Anki King: Human Nature

May 19, 2017 – September 2, 2017


Pelham Art Center is pleased to present its inaugural Public Art in the Park exhibition for the launch of the newly renovated Wolfs Lane Park in Pelham. Artist Anki King’s Human Nature will be on view May 19, 2017 through September 2, 2017. An opening reception will be held on Friday, May 19, 2017 beginning at 4:00PM in conjunction with the Wolf Lane Park’s grand opening.


Public Art in the Park is Pelham Art Center’s newest program to promote free arts access for the public, and is an extension of its established Public Art in the Courtyard, a series of 3-4 sculpture and installation exhibitions annually.  Located at the corner of Wolfs Lane and 1st Street, and adjacent to the Metro North Pelham train station, Public Art in the Park is a component of the newly renovated Wolfs Lane Park.

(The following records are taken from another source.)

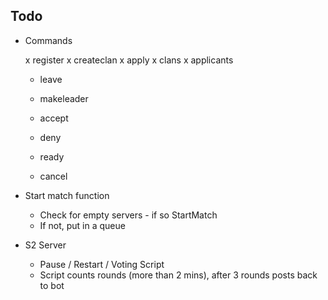 ## Todo

- Commands

  x register <playfabid>
  x createclan <clanname>
  x apply <clanname>
  x clans
  x applicants

  - leave
  - makeleader <user>
  - accept <user>
  - deny <user>

  - ready
  - cancel

- Start match function

  - Check for empty servers - if so StartMatch
  - If not, put in a queue

- S2 Server
  - Pause / Restart / Voting Script
  - Script counts rounds (more than 2 mins), after 3 rounds posts back to bot
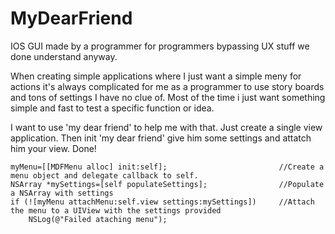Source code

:# MyDearFriend
IOS GUI made by a programmer for programmers bypassing UX stuff we done understand anyway.

When creating simple applications where I just want a simple meny for actions it's always complicated for me as a programmer to use story boards and tons of settings I have no clue of. Most of the time i just want something simple and fast to test a specific function or idea.

I want to use 'my dear friend' to help me with that. Just create a single view application. Then init 'my dear friend' give him some settings and attatch him your view. Done!

    myMenu=[[MDFMenu alloc] init:self];                         //Create a menu object and delegate callback to self.
    NSArray *mySettings=[self populateSettings];                //Populate a NSArray with settings
    if (![myMenu attachMenu:self.view settings:mySettings])     //Attach the menu to a UIView with the settings provided
        NSLog(@"Failed ataching menu");

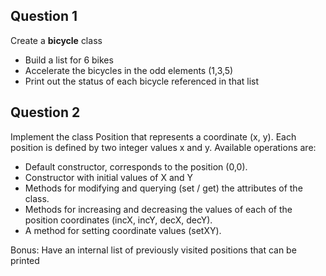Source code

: ## Question 1
Create a **bicycle** class
- Build a list for 6 bikes
- Accelerate the bicycles in the odd elements (1,3,5)
- Print out the status of each bicycle referenced in that list

 ## Question 2
 Implement the class Position that represents a coordinate (x, y). Each position is defined by two integer values ​​x and y. Available operations are:
* Default constructor, corresponds to the position (0,0). 
* Constructor with initial values ​​of X and Y 
* Methods for modifying and querying (set / get) the attributes of the class. 
* Methods for increasing and decreasing the values ​​of each of the position coordinates (incX, incY, decX, decY). 
* A method for setting coordinate values ​​(setXY).

Bonus: Have an internal list of previously visited positions that can be printed
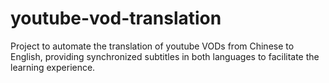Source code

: # youtube-vod-translation
Project to automate the translation of youtube VODs from Chinese to English, providing synchronized subtitles in both languages to facilitate the learning experience.
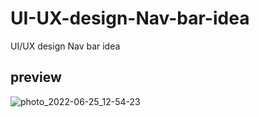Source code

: # UI-UX-design-Nav-bar-idea
UI/UX design Nav bar idea

## preview
![photo_2022-06-25_12-54-23](https://user-images.githubusercontent.com/108025555/175768958-bf7fa790-a3c5-4918-a82f-ee84ac60768a.jpg)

The sculpture garden area, with signage and attractive seating, will allow the public to enjoy the works of various artists throughout the seasons.  As well as providing another reason for visitors and residents to visit the park, the public art program will bring the works of many artists to the public eye. The specially designated arts area will also allow Pelham Art Center to expand its impact in providing more free arts access and experiences to the public. 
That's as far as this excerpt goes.